JDS: What advice do you have for would-be podcasters?
Koen: You can set yourself up with an internet connection and microphone, but you also need perseverance. It takes years to build up an audience. Most podcasts run three episodes or ten episodes and then stop. Make sure you can support yourself somewhere else, or decide that will help your company. Because it will take a bit of time.
JDS: What are the biggest constraints to investment in regenerative agriculture?
Koen: Many people are far away from agriculture and food in general. Many believe the narrative that we have to feed the world so we should douse everything with chemicals, even though the data suggests otherwise. People need to hear stories and see examples of aligning with nature. It sounds almost too good to be true that you can step off the input treadmill and have a more financially and environmentally sustainable operation.One challenge is that many in this space haven’t kept financial and operational records. I’m not saying they don’t want to. Most farmers have really poor data because they’re very busy. So there are limited before-and-after case studies. If you’re starting a big transition, I’d say find a bit of money to do some good benchmarking on finance, air quality, biodiversity, and water quality. Big financial institutions need long-term track records, meaning 10 or more years of data before they can make investments.

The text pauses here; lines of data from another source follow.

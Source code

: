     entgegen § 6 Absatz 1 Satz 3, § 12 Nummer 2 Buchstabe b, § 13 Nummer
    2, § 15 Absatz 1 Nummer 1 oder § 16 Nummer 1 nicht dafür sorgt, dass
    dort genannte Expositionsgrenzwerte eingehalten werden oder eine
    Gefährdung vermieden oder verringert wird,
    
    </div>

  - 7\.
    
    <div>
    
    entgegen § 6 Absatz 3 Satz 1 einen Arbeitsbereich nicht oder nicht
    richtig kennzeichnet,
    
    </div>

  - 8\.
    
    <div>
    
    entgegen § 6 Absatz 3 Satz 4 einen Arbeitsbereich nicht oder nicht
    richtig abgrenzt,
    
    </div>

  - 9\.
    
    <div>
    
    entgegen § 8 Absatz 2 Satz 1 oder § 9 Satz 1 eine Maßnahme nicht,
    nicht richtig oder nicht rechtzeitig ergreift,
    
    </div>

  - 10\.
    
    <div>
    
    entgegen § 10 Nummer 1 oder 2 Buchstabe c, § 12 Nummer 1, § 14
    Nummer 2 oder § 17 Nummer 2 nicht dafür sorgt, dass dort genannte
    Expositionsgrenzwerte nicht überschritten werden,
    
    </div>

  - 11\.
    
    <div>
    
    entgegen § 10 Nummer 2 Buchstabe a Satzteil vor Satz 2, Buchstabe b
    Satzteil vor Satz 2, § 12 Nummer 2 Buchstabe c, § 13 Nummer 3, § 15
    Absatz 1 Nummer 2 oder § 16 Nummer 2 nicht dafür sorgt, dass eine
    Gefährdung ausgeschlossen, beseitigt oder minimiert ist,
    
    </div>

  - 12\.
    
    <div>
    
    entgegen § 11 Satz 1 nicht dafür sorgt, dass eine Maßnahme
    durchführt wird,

JDS: What do you say to finance professionals looking to contribute to a regenerative shift?
The biggest mistake people make is time—to think things go quickly in nature or in agriculture. Sometimes it does, generally when it goes wrong. Patience is a big theme in our interviews. All the money in the world won’t make a tree grow faster. Don’t expect quick returns. If somebody promises amazing returns in a couple of years, something is probably wrong.
JDS: Your podcast and courses reach a global community. What are you seeing in the global arena?
Koen: It’s interesting to talk to a farmer in India and someone in the Midwest US and someone in Ghana and someone in the Netherlands. The challenges are fairly comparable: market access, getting a premium for a better product, inputs, and of course the weather. The regenerative journey looks similar even if the machinery looks different and the landscape looks different. I’d emphasize that you’re not alone, and encourage you to connect with the global movement. Maybe somebody has figured out solutions to issues you face. It could be technology, or amazing open-source design, or ways of structuring sales. There’s a lot of depth and a lot of solutions have been built already.
JDS: Your episodes always end with two questions: If you had a magic wand, what would you do to promote regeneration? And what would you do with $1 billion? How do you answer that?
Koen: I knew you’d ask, of course! I’d use the magic wand to create a mindset shift: for people to wake up tomorrow morning and realize they’re part of nature. That would change everything. It may be a stark realization for some, but it’s needed. We need to wake up to this and take seriously our role as beneficial keystone species.With the money I would dedicate 80 percent to biodiversity hotspots and indigenous people. I would take a very long-term view and find a way to get indigenous tribes on the investment committee. And leave the rest to them, for it’s not for me to decide.
Then it’s down to a way more manageable 200 million. As one guest suggested, I would seek out the wisdom of those I’ve interviewed and of the audience, regular listeners who have a good basic understanding of regeneration. I would hear their advice but more importantly see what they would actually invest in, actually do. Talk is cheap, but action is not.